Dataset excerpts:
--------

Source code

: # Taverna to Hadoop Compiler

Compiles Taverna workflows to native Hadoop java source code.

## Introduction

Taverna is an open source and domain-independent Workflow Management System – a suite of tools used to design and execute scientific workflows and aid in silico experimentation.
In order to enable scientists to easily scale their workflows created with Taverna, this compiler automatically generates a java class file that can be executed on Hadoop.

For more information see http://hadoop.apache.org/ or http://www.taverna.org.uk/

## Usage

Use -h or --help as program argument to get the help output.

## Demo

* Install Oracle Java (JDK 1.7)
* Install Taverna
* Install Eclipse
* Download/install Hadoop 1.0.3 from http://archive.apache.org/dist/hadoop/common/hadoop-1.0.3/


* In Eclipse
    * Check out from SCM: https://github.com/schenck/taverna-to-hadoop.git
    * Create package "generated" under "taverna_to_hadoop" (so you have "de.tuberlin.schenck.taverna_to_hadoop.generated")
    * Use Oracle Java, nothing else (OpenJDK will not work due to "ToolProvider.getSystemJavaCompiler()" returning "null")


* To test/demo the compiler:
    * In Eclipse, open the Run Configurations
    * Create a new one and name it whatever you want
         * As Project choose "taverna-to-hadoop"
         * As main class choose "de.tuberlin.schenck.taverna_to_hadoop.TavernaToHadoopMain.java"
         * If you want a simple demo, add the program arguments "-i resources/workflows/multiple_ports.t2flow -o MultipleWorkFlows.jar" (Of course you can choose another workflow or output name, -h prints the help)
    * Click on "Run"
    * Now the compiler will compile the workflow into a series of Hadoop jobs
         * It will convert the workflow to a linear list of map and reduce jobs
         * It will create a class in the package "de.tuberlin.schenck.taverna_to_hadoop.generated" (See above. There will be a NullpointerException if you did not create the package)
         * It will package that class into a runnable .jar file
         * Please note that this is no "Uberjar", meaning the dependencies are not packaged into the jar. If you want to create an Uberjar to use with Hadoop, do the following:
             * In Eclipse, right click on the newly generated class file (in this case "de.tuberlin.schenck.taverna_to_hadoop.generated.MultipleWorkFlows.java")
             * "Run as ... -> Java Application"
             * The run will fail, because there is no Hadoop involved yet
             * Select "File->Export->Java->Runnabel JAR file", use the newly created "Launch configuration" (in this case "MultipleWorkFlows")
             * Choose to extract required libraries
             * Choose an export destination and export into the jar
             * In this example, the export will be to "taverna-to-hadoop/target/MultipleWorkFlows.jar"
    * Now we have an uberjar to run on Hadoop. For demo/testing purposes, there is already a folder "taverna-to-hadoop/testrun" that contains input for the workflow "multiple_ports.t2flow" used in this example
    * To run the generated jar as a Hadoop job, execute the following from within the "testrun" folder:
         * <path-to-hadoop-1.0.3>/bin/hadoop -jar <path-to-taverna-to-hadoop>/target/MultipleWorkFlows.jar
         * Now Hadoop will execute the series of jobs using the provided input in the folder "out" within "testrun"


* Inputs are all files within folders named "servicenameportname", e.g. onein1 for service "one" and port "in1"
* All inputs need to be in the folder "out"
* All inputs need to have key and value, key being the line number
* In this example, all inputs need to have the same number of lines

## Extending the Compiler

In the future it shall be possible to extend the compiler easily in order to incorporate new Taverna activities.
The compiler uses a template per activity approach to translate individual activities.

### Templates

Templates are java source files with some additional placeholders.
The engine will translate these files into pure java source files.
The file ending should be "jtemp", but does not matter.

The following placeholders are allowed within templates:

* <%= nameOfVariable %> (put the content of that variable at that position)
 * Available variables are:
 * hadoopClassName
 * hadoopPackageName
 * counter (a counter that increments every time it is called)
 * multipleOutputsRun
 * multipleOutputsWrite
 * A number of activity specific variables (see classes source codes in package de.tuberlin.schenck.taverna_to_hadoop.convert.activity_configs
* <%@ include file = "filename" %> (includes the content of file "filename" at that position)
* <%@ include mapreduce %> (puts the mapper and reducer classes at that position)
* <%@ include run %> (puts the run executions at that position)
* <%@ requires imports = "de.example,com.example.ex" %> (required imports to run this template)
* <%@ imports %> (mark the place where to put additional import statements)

--------

### WHAT NEEDS TO BE DONE:
Please copy exactly the lines from the first line of the records above through the line containing "## Introduction", including both, and nothing more.

### WRITTEN RESPONSE:
Source code

: # Taverna to Hadoop Compiler

Compiles Taverna workflows to native Hadoop java source code.

## Introduction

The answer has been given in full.